- [Task to carry out]: Every line in the data below that includes "mais" belongs in the answer, copied as it stands.

- [Data under study]:

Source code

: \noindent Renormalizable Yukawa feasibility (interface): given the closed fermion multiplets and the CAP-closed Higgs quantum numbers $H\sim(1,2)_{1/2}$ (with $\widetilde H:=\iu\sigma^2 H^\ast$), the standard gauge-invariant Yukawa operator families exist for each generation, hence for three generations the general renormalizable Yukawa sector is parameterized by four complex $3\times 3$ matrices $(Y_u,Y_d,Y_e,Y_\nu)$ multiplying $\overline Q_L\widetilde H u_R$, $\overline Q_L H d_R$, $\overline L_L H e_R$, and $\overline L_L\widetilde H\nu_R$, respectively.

---

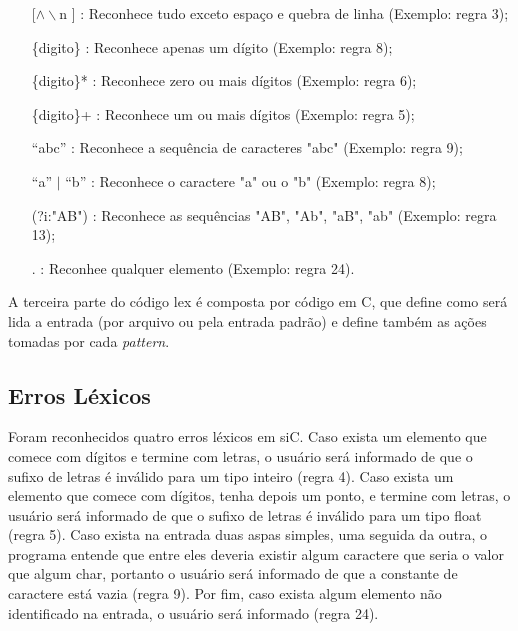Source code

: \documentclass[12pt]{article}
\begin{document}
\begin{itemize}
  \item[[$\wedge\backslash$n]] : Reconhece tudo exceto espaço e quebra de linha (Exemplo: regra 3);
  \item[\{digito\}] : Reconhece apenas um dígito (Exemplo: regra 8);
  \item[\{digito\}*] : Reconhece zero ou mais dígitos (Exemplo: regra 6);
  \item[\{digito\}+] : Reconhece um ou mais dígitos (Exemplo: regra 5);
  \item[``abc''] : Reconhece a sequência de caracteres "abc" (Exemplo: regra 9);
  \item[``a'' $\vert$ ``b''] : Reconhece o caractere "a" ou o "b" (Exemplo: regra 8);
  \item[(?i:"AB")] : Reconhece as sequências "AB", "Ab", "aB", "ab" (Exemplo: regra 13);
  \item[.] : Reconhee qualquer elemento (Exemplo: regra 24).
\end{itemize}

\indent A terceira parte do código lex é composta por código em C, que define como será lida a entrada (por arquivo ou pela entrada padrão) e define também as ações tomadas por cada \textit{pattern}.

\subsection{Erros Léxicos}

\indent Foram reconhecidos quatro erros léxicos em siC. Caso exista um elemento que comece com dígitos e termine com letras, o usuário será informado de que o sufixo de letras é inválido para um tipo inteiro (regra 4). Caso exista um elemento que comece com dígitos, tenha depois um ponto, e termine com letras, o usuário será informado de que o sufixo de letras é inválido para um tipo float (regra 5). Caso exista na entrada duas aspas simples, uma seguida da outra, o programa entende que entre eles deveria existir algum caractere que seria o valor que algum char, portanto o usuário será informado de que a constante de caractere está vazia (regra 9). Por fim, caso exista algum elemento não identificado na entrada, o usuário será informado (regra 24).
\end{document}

- [Task response]:
  \item[\{digito\}*] : Reconhece zero ou mais dígitos (Exemplo: regra 6);
  \item[\{digito\}+] : Reconhece um ou mais dígitos (Exemplo: regra 5);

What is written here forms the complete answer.